By David Lichter
Ten years ago, Rabbi Stephen Roberts and the Rev. Willard Ashley Sr. edited and published Disaster Spiritual Care: Practical Clergy Responses to Community, Regional and National Tragedy. One of our NACC members, Tim Serban, MA, BCC, who has been serving in disaster spiritual care for years and is currently American Red Cross Disaster Spiritual Care national lead, contributed an article on “Attending to the Dead: Morgues, Body Identification, Accompanying and Blessing the Dead.”
Do you remember any of the natural disasters of 2008? I know — you will probably need to research that question as I did.
I did not remember that, at that time, 2008 ranked third in the most expensive disaster years on record, then add the hundreds of thousands of deaths. In China several tropical cyclones and an earthquake resulted in more than 220,000 dead and $200 billion in damages. In Myanmar, Cyclone Nargis killed an estimated 135,000 people. In the United States, Hurricane Ike struck Galveston, TX, causing $30 billion in damages; and Hurricane Gustav struck the Caribbean and Gulf of Mexico, wreaking $10 billion in damages. Also, 1,700 tornadoes ravaged several states.

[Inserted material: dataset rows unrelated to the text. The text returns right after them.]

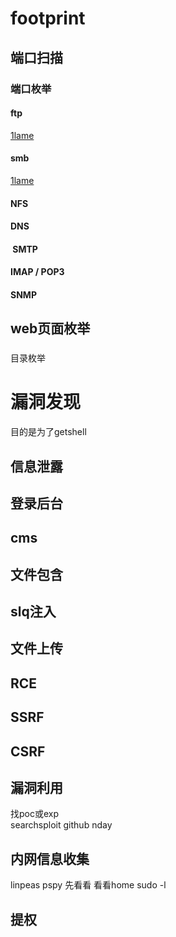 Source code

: # footprint

## 端口扫描

### 端口枚举

#### ftp

[1lame](1lame.md)
#### smb
[1lame](1lame.md)

#### NFS
#### DNS
####  SMTP
#### IMAP / POP3

#### SNMP



## web页面枚举
### 

目录枚举



# 漏洞发现
目的是为了getshell

## 信息泄露
## 登录后台

## cms
## 文件包含
## slq注入
## 文件上传
## RCE

## SSRF
## CSRF


## 漏洞利用

找poc或exp  
searchsploit github nday


## 内网信息收集
linpeas pspy 先看看
看看home sudo -l

## 提权

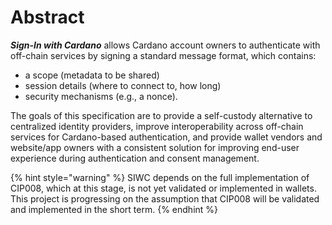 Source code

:# Abstract

_**Sign-In with Cardano**_ allows Cardano account owners to authenticate with off-chain services by signing a standard message format, which contains:

* a scope (metadata to be shared)
* session details (where to connect to, how long)
* security mechanisms (e.g., a nonce).&#x20;

The goals of this specification are to provide a self-custody alternative to centralized identity providers, improve interoperability across off-chain services for Cardano-based authentication, and provide wallet vendors and website/app owners with a consistent solution for improving end-user experience during authentication and consent management.

{% hint style="warning" %}
SIWC depends on the full implementation of CIP008, which at this stage, is not yet validated or implemented in wallets. This project is progressing on the assumption that CIP008 will be validated and implemented in the short term.
{% endhint %}
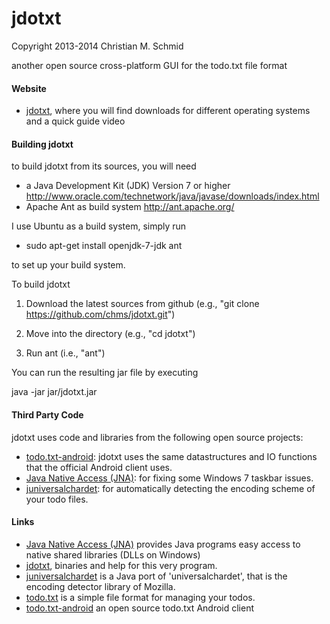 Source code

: jdotxt
======

Copyright 2013-2014 Christian M. Schmid

another open source cross-platform GUI for the todo.txt file format

#### Website

- [jdotxt](http://jdotxt.chschmid.com/), where you will find downloads for different operating systems and a quick guide video

#### Building jdotxt

to build jdotxt from its sources, you will need
- a Java Development Kit (JDK) Version 7 or higher http://www.oracle.com/technetwork/java/javase/downloads/index.html
- Apache Ant as build system http://ant.apache.org/

I use Ubuntu as a build system, simply run

- sudo apt-get install openjdk-7-jdk ant

to set up your build system.

To build jdotxt

1. Download the latest sources from github (e.g., "git clone https://github.com/chms/jdotxt.git")

2. Move into the directory (e.g., "cd jdotxt")

3. Run ant (i.e., "ant")

You can run the resulting jar file by executing

java -jar jar/jdotxt.jar

#### Third Party Code

jdotxt uses code and libraries from the following open source projects:

- [todo.txt-android](https://github.com/ginatrapani/todo.txt-android): jdotxt uses the same datastructures and IO functions that the official Android client uses.
- [Java Native Access (JNA)](https://github.com/twall/jna#readme): for fixing some Windows 7 taskbar issues.
- [juniversalchardet](http://code.google.com/p/juniversalchardet/): for automatically detecting the encoding scheme of your todo files.

#### Links

- [Java Native Access (JNA)](https://github.com/twall/jna#readme) provides Java programs easy access to native shared libraries (DLLs on Windows)
- [jdotxt](http://jdotxt.chschmid.com/), binaries and help for this very program.
- [juniversalchardet](http://code.google.com/p/juniversalchardet/) is a Java port of 'universalchardet', that is the encoding detector library of Mozilla.
- [todo.txt](http://todotxt.com/) is a simple file format for managing your todos.
- [todo.txt-android](https://github.com/ginatrapani/todo.txt-android) an open source todo.txt Android client
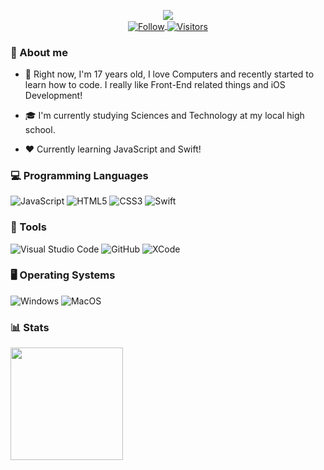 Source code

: <p align="center">
    <a href="https://discord.com/users/458632075222974484">
        <img src="https://lanyard.cnrad.dev/api/458632075222974484" />
    </a>
    <br />
    <a href="https://github.com/gabrielbrilha">
        <img align="center" alt="Follow" src="https://img.shields.io/github/followers/gabrielbrilha?style=flat&amp;logo=github&amp;label=Followers&amp;color=2D76BF"
        />
        <img align="center" alt="Visitors" src="https://komarev.com/ghpvc/?username=gabrielbrilha" />
    </a>
</p>

### 🤔 About me
- 📝 Right now, I'm 17 years old, I love Computers and recently started to learn how to code. I really like Front-End related things and iOS Development!

- 🎓 I'm currently studying Sciences and Technology at my local high school.

- ❤️ Currently learning JavaScript and Swift!

### 💻 Programming Languages
![JavaScript](https://img.shields.io/badge/javascript-%23323330.svg?style=for-the-badge&logo=javascript&logoColor=%23F7DF1E)
![HTML5](https://img.shields.io/badge/html5-%23E34F26.svg?style=for-the-badge&logo=html5&logoColor=white)
![CSS3](https://img.shields.io/badge/css3-%231572B6.svg?style=for-the-badge&logo=css3&logoColor=white)
![Swift](https://img.shields.io/badge/Swift-FA7343?style=for-the-badge&logo=swift&logoColor=white)


### 🔧 Tools
![Visual Studio Code](https://img.shields.io/badge/Visual%20Studio%20Code-0078d7.svg?style=for-the-badge&logo=visual-studio-code&logoColor=white)
![GitHub](https://img.shields.io/badge/github-%23121011.svg?style=for-the-badge&logo=github&logoColor=white)
![XCode](https://img.shields.io/badge/Xcode-007ACC?style=for-the-badge&logo=Xcode&logoColor=white)

### 🖥️ Operating Systems
![Windows](https://img.shields.io/badge/Windows-0078D6?style=for-the-badge&logo=windows&logoColor=white)
![MacOS](https://img.shields.io/badge/mac%20os-000000?style=for-the-badge&logo=apple&logoColor=white)

### 📊 Stats
<p align="left">
    <img height="180em" src="https://github-readme-stats.vercel.app/api?username=gabrielbrilha&show_icons=true&theme=dark&layout=compact">
    <!-- <img height="180em" src="https://github-readme-stats.vercel.app/api/top-langs/?username=GuilhermeVieiraDev&theme=dark&layout=compact&langs_count=6"> -->
</p>
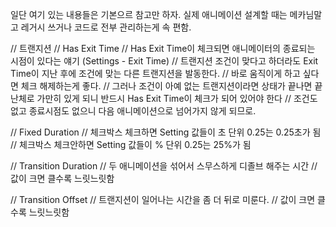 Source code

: 일단 여기 있는 내용들은 기본으르 참고만 하자. 실제 애니메이션 설계할 때는 메카님말고 레거시 쓰거나 코드로 전부 관리하는게 속 편함.

// 트랜지션
// Has Exit Time
// Has Exit Time이 체크되면 애니메이터의 종료되는 시점이 있다는 얘기 (Settings - Exit Time)
// 트랜지션 조건이 맞다고 하더라도 Exit Time이 지난 후에 조건에 맞는 다른 트랜지션을 발동한다.
// 바로 움직이게 하고 싶다면 체크 해제하는게 좋다.
// 그러나 조건이 아예 없는 트랜지션이라면 상태가 끝나면 끝난체로 가만히 있게 되니 반드시 Has Exit Time이 체크가 되어 있어야 한다
// 조건도 없고 종료시점도 없으니 다음 애니메이션으로 넘어가지 않게 되므로.

// Fixed Duration
// 체크박스 체크하면   Setting 값들이 초 단위     0.25는 0.25초가 됨
// 체크박스 체크안하면  Setting 값들이 % 단위     0.25는 25%가 됨
    
// Transition Duration
// 두 애니메이션을 섞어서 스무스하게 디졸브 해주는 시간
// 값이 크면 클수록 느릿느릿함
    
// Transition Offset
// 트랜지션이 일어나는 시간을 좀 더 뒤로 미룬다.
// 값이 크면 클수록 느릿느릿함
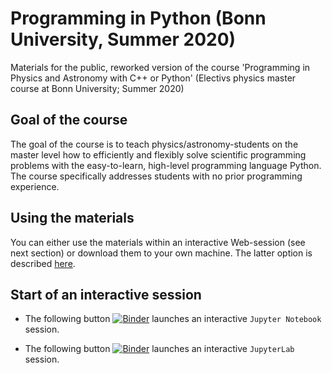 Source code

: # Programming in Python (Bonn University, Summer 2020)

Materials for the public, reworked version of the course 'Programming in
Physics and Astronomy with C++ or Python' (Electivs physics master course at
Bonn University; Summer 2020)

## Goal of the course
The goal of the course is to teach physics/astronomy-students on the
master level how to efficiently and flexibly solve scientific
programming problems with the easy-to-learn, high-level programming
language Python. The course specifically addresses students with no
prior programming experience.

## Using the materials
You can either use the materials within an interactive Web-session
(see next section) or download them to your own machine. The latter
option is described
[here](https://github.com/terben/Programming_in_Python_2020_YouTube_version/tree/master/retrieve_materials).

## Start of an interactive session
- The following button [![Binder](https://mybinder.org/badge_logo.svg)](https://mybinder.org/v2/gh/terben/Programming_in_Python_2020_YouTube_version/HEAD?urlpath=tree) launches an interactive `Jupyter Notebook` session.

- The following button [![Binder](https://mybinder.org/badge_logo.svg)](https://mybinder.org/v2/gh/terben/Programming_in_Python_2020_YouTube_version/HEAD?urlpath=lab) launches an interactive `JupyterLab` session.
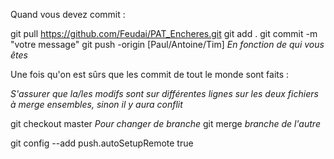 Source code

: Quand vous devez commit : 

git pull https://github.com/Feudai/PAT_Encheres.git
git add .
git commit -m "votre message"
git push -origin [Paul/Antoine/Tim] *En fonction de qui vous êtes*

Une fois qu'on est sûrs que les commit de tout le monde sont faits :

*S'assurer que la/les modifs sont sur différentes lignes sur les deux fichiers à merge ensembles, sinon il y aura conflit* 

git checkout master *Pour changer de branche*
git merge *branche de l'autre*

git config --add push.autoSetupRemote true
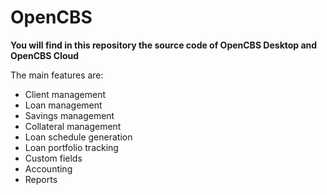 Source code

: # OpenCBS

**You will find in this repository the source code of OpenCBS Desktop and OpenCBS Cloud**

The main features are:

- Client management
- Loan management
- Savings management
- Collateral management
- Loan schedule generation
- Loan portfolio tracking
- Custom fields
- Accounting
- Reports

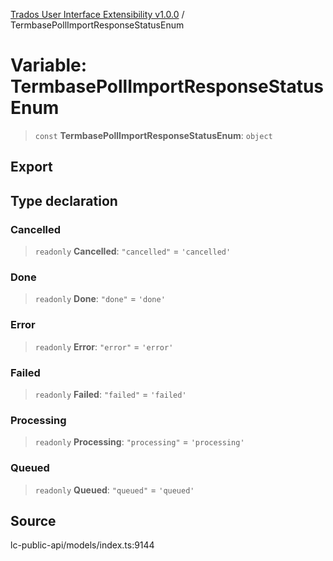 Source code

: [Trados User Interface Extensibility v1.0.0](../wiki/globals) / TermbasePollImportResponseStatusEnum

# Variable: TermbasePollImportResponseStatusEnum

> `const` **TermbasePollImportResponseStatusEnum**: `object`

## Export

## Type declaration

### Cancelled

> `readonly` **Cancelled**: `"cancelled"` = `'cancelled'`

### Done

> `readonly` **Done**: `"done"` = `'done'`

### Error

> `readonly` **Error**: `"error"` = `'error'`

### Failed

> `readonly` **Failed**: `"failed"` = `'failed'`

### Processing

> `readonly` **Processing**: `"processing"` = `'processing'`

### Queued

> `readonly` **Queued**: `"queued"` = `'queued'`

## Source

lc-public-api/models/index.ts:9144
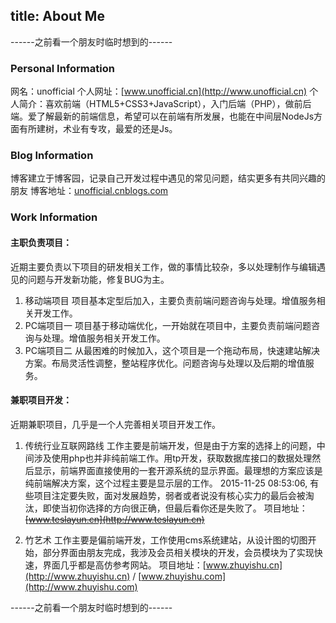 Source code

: title: About Me
---
------之前看一个朋友时临时想到的------
### Personal Information
网名：unofficial
个人网址：[www.unofficial.cn](http://www.unofficial.cn)
个人简介：喜欢前端（HTML5+CSS3+JavaScript），入门后端（PHP），做前后端。爱了解最新的前端信息，希望可以在前端有所发展，也能在中间层NodeJs方面有所建树，术业有专攻，最爱的还是Js。

### Blog Information
博客建立于博客园，记录自己开发过程中遇见的常见问题，结实更多有共同兴趣的朋友
博客地址：[unofficial.cnblogs.com](http://unofficial.cnblogs.com)

### Work Information
#### 主职负责项目：
近期主要负责以下项目的研发相关工作，做的事情比较杂，多以处理制作与编辑遇见的问题与开发新功能，修复BUG为主。
1. 移动端项目
	项目基本定型后加入，主要负责前端问题咨询与处理。增值服务相关开发工作。
2. PC端项目一
	项目基于移动端优化，一开始就在项目中，主要负责前端问题咨询与处理。增值服务相关开发工作。
3. PC端项目二
	从最困难的时候加入，这个项目是一个拖动布局，快速建站解决方案。布局灵活性调整，整站程序优化。问题咨询与处理以及后期的增值服务。

#### 兼职项目开发：
近期兼职项目，几乎是一个人完善相关项目开发工作。
1. 传统行业互联网路线
	工作主要是前端开发，但是由于方案的选择上的问题，中间涉及使用php也并非纯前端工作。用tp开发，获取数据库接口的数据处理然后显示，前端界面直接使用的一套开源系统的显示界面。最理想的方案应该是纯前端解决方案，这个过程主要是显示层的工作。
	2015-11-25 08:53:06, 有些项目注定要失败，面对发展趋势，弱者或者说没有核心实力的最后会被淘汰，即使当初你选择的方向很正确，但最后看你还是失败了。
	项目地址：~~[www.teslayun.cn](http://www.teslayun.cn)~~

2. 竹艺术
	工作主要是偏前端开发，工作使用cms系统建站，从设计图的切图开始，部分界面由朋友完成，我涉及会员相关模块的开发，会员模块为了实现快速，界面几乎都是高仿参考网站。
	项目地址：[www.zhuyishu.cn](http://www.zhuyishu.cn) / [www.zhuyishu.com](http://www.zhuyishu.com)

------之前看一个朋友时临时想到的------ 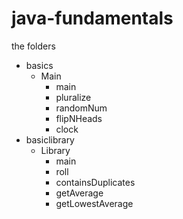 # java-fundamentals

the folders
- basics
     - Main
        - main
        - pluralize
        - randomNum
        - flipNHeads
        - clock
- basiclibrary
     - Library
        - main
        - roll
        - containsDuplicates
        - getAverage
        - getLowestAverage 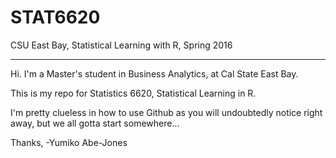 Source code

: # STAT6620
CSU East Bay, Statistical Learning with R, Spring 2016
________________________________________________________________

Hi. I'm a Master's student in Business Analytics, at Cal State East Bay.

This is my repo for Statistics 6620, Statistical Learning in R.

I'm pretty clueless in how to use Github as you will undoubtedly notice right away, but we all gotta start somewhere...

Thanks,
-Yumiko Abe-Jones
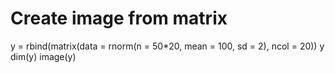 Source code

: 
# Create image from matrix

y = rbind(matrix(data = rnorm(n = 50*20, mean = 100, sd = 2), ncol = 20))
y
dim(y)
image(y)
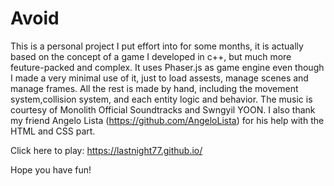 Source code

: # Avoid

This is a personal project I put effort into for some months, it is actually based on the concept of a game I developed in c++, but much more feuture-packed and complex. It uses Phaser.js as game engine even though I made a very minimal use of it, just to load assests, manage scenes and manage frames. All the rest is made by hand, including the movement system,collision system, and each entity logic and behavior. 
The music is courtesy of Monolith Official Soundtracks and Swngyil YOON.
I also thank my friend Angelo Lista (https://github.com/AngeloLista) for his help with the HTML and CSS part.

Click here to play:
https://lastnight77.github.io/

Hope you have fun!
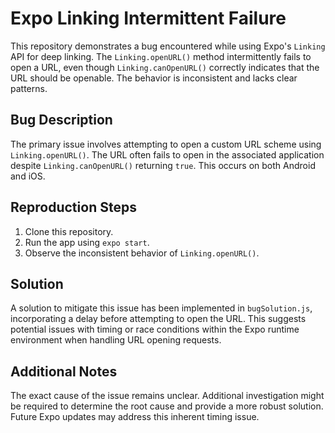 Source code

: # Expo Linking Intermittent Failure

This repository demonstrates a bug encountered while using Expo's `Linking` API for deep linking. The `Linking.openURL()` method intermittently fails to open a URL, even though `Linking.canOpenURL()` correctly indicates that the URL should be openable. The behavior is inconsistent and lacks clear patterns.

## Bug Description

The primary issue involves attempting to open a custom URL scheme using `Linking.openURL()`. The URL often fails to open in the associated application despite `Linking.canOpenURL()` returning `true`. This occurs on both Android and iOS.

## Reproduction Steps

1. Clone this repository.
2. Run the app using `expo start`.
3. Observe the inconsistent behavior of `Linking.openURL()`.

## Solution

A solution to mitigate this issue has been implemented in `bugSolution.js`, incorporating a delay before attempting to open the URL. This suggests potential issues with timing or race conditions within the Expo runtime environment when handling URL opening requests.

## Additional Notes

The exact cause of the issue remains unclear. Additional investigation might be required to determine the root cause and provide a more robust solution. Future Expo updates may address this inherent timing issue. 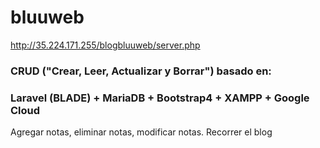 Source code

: # bluuweb

http://35.224.171.255/blogbluuweb/server.php

### CRUD ("Crear, Leer, Actualizar y Borrar") basado en:
### Laravel (BLADE) + MariaDB + Bootstrap4 + XAMPP + Google Cloud

Agregar notas, eliminar notas, modificar notas. Recorrer el blog
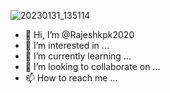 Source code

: ![20230131_135114](https://github.com/Rajeshkpk2020/Rajeshkpk2020/assets/140647430/01c69c1d-6c55-4506-9ad7-e24bb716d895)
- 👋 Hi, I’m @Rajeshkpk2020
- 👀 I’m interested in ...
- 🌱 I’m currently learning ...
- 💞️ I’m looking to collaborate on ...
- 📫 How to reach me ...

<!---
Rajeshkpk2020/Rajeshkpk2020 is a ✨ special ✨ repository because its `README.md` (this file) appears on your GitHub profile.
You can click the Preview link to take a look at your changes.
--->
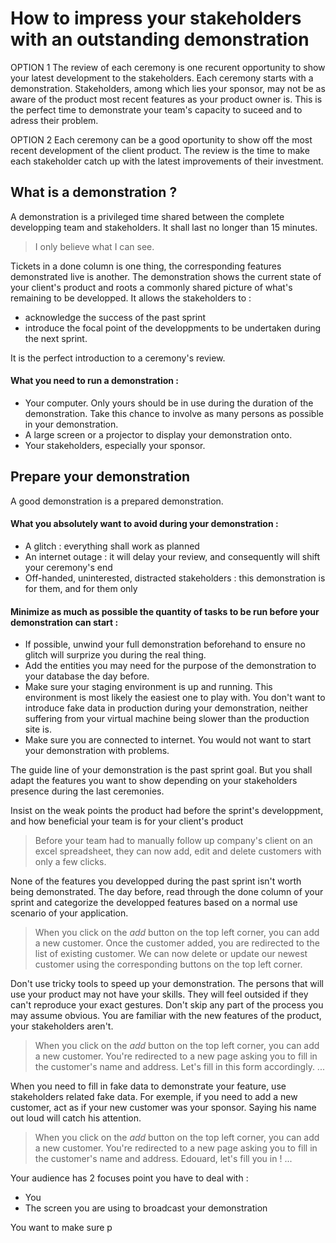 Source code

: # How to impress your stakeholders with an outstanding demonstration

OPTION 1
The review of each ceremony is one recurent opportunity to show your latest development to the stakeholders.
Each ceremony starts with a demonstration. Stakeholders, among which lies your sponsor, may not be as aware of the product most recent features as your product owner is. This is the perfect time to demonstrate your team's capacity to suceed and to adress their problem.

OPTION 2
Each ceremony can be a good oportunity to show off the most recent development of the client product. The review is the time to make each stakeholder catch up with the latest improvements of their investment.

## What is a demonstration ?

A demonstration is a privileged time shared between the complete developping team and stakeholders. It shall last no longer than 15 minutes.

> I only believe what I can see.

Tickets in a done column is one thing, the corresponding features demonstrated live is another. The demonstration shows the current state of your client's product and roots a commonly shared picture of what's remaining to be developped. 
It allows the stakeholders to :
* acknowledge the success of the past sprint 
* introduce the focal point of the developpments to be undertaken during the next sprint. 

It is the perfect introduction to a ceremony's review.

#### What you need to run a demonstration :
* Your computer. Only yours should be in use during the duration of the demonstration. Take this chance to involve as many persons as possible in your demonstration.
* A large screen or a projector to display your demonstration onto.
* Your stakeholders, especially your sponsor.

## Prepare your demonstration

A good demonstration is a prepared demonstration.

#### What you absolutely want to avoid during your demonstration :
* A glitch : everything shall work as planned
* An internet outage : it will delay your review, and consequently will shift your ceremony's end
* Off-handed, uninterested, distracted stakeholders : this demonstration is for them, and for them only

#### Minimize as much as possible the quantity of tasks to be run before your demonstration can start :
* If possible, unwind your full demonstration beforehand to ensure no glitch will surprize you during the real thing.
* Add the entities you may need for the purpose of the demonstration to your database the day before.
* Make sure your staging environment is up and running. This environment is most likely the easiest one to play with. You don't want to introduce fake data in production during your demonstration, neither suffering from your virtual machine being slower than the production site is.
* Make sure you are connected to internet. You would not want to start your demonstration with problems.

The guide line of your demonstration is the past sprint goal. But you shall adapt the features you want to show depending on your stakeholders presence during the last ceremonies.

Insist on the weak points the product had before the sprint's developpment, and how beneficial your team is for your client's product
> Before your team had to manually follow up company's client on an excel spreadsheet, they can now add, edit and delete customers with only a few clicks.

None of the features you developped during the past sprint isn't worth being demonstrated. The day before, read through the done column of your sprint and categorize the developped features based on a normal use scenario of your application.

> When you click on the *add* button on the top left corner, you can add a new customer.
> Once the customer added, you are redirected to the list of existing customer.
> We can now delete or update our newest customer using the corresponding buttons on the top left corner.

Don't use tricky tools to speed up your demonstration. The persons that will use your product may not have your skills. They will feel outsided if they can't reproduce your exact gestures. Don't skip any part of the process you may assume obvious. You are familiar with the new features of the product, your stakeholders aren't.

> When you click on the *add* button on the top left corner, you can add a new customer.
> You're redirected to a new page asking you to fill in the customer's name and address.
> Let's fill in this form accordingly.
> ...

When you need to fill in fake data to demonstrate your feature, use stakeholders related fake data. For exemple, if you need to add a new customer, act as if your new customer was your sponsor. Saying his name out loud will catch his attention.

> When you click on the *add* button on the top left corner, you can add a new customer.
> You're redirected to a new page asking you to fill in the customer's name and address.
> Edouard, let's fill you in !
> ...

Your audience has 2 focuses point you have to deal with :
* You
* The screen you are using to broadcast your demonstration

You want to make sure p
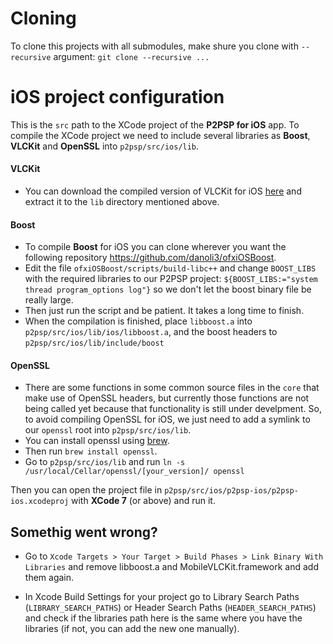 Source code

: # Cloning
To clone this projects with all submodules, make shure you clone with `--recursive` argument:
`git clone --recursive ...`

# iOS project configuration
This is the `src` path to the XCode project of the **P2PSP for iOS** app. To compile the XCode project we need to include several libraries as **Boost**, **VLCKit** and **OpenSSL** into `p2psp/src/ios/lib`.

#### VLCKit
- You can download the compiled version of VLCKit for iOS [here](http://nightlies.videolan.org/build/ios/) and extract it to the `lib` directory mentioned above.

#### Boost
- To compile **Boost** for iOS you can clone wherever you want the following repository https://github.com/danoli3/ofxiOSBoost.
- Edit the file `ofxiOSBoost/scripts/build-libc++` and change `BOOST_LIBS` with the required libraries to our P2PSP project: `${BOOST_LIBS:="system thread program_options log"}` so we don't let the boost binary file be really large.
- Then just run the script and be patient. It takes a long time to finish.
- When the compilation is finished, place `libboost.a` into `p2psp/src/ios/lib/ios/libboost.a`, and the boost headers to `p2psp/src/ios/lib/include/boost`

#### OpenSSL
- There are some functions in some common source files in the `core` that make use of OpenSSL headers, but currently those functions are not being called yet because that functionality is still under develpment. So, to avoid compiling OpenSSL for iOS, we just need to add a symlink to our `openssl` root into `p2psp/src/ios/lib`.
- You can install openssl using [brew](http://brew.sh/).
- Then run `brew install openssl`.
- Go to `p2psp/src/ios/lib` and run `ln -s /usr/local/Cellar/openssl/[your_version]/ openssl`

Then you can open the project file in `p2psp/src/ios/p2psp-ios/p2psp-ios.xcodeproj` with **XCode 7** (or above) and run it.

## Somethig went wrong? 

- Go to `Xcode Targets > Your Target > Build Phases > Link Binary With Libraries` and remove libboost.a and MobileVLCKit.framework and add them again. 

- In Xcode Build Settings for your project go to Library Search Paths (`LIBRARY_SEARCH_PATHS`) or Header Search Paths (`HEADER_SEARCH_PATHS`) and check if the libraries path here is the same where you have the libraries (if not, you can add the new one manually).  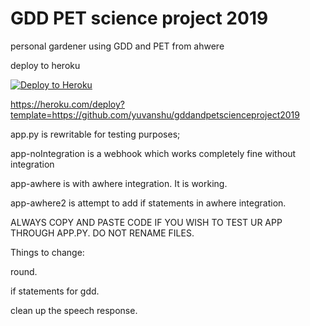 # GDD PET science project 2019

personal gardener using GDD and PET from ahwere

deploy to heroku 

[![Deploy to Heroku](https://www.herokucdn.com/deploy/button.svg)](https://heroku.com/deploy)

https://heroku.com/deploy?template=https://github.com/yuvanshu/gddandpetscienceproject2019


app.py is rewritable for testing purposes; 

app-noIntegration is a webhook which works completely fine without integration

app-awhere is with awhere integration. It is working.

app-awhere2 is attempt to add if statements in awhere integration.

ALWAYS COPY AND PASTE CODE IF YOU WISH TO TEST UR APP THROUGH APP.PY. DO NOT RENAME FILES.

Things to change:

round.

if statements for gdd.

clean up the speech response.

I offer two observations on this topic and, in light of reviewing again, the content of the book. One is the obvious, but profound, disruptive nature of disasters. We reflect on the deepest truth of human nature and humanity, our vulnerability and fragility. We can live for a time with the illusion of being immune to the suffering and severe loss that can accompany disaster. However, our fragility hovers over us daily, prodding us to acknowledge and live with our vulnerability. We can try only to protect and prepare ourselves in every phase of our lives. Yet, we have from our Christian tradition a way of viewing life’s fragility as prolixitas mortis, as Gregory the Great called it, or the extended experience of death in life, the daily experience of and practice of what death will be — the ultimate experience of our vulnerability when we hand ourselves over to the mystery beyond this life. As baptized believers, we know that we live within the mystery of Christ’s suffering and death. We not only participate in it, but Christ participates in, accompanies and holds us in the midst of every form of disaster. So, in some respects, a profound part of our preparation for disaster is living daily in the mystery of our redeemed fragility and vulnerability — not trying to shield ourselves from loss, but recognizing that the One present today in our fragility will be there tomorrow in our loss.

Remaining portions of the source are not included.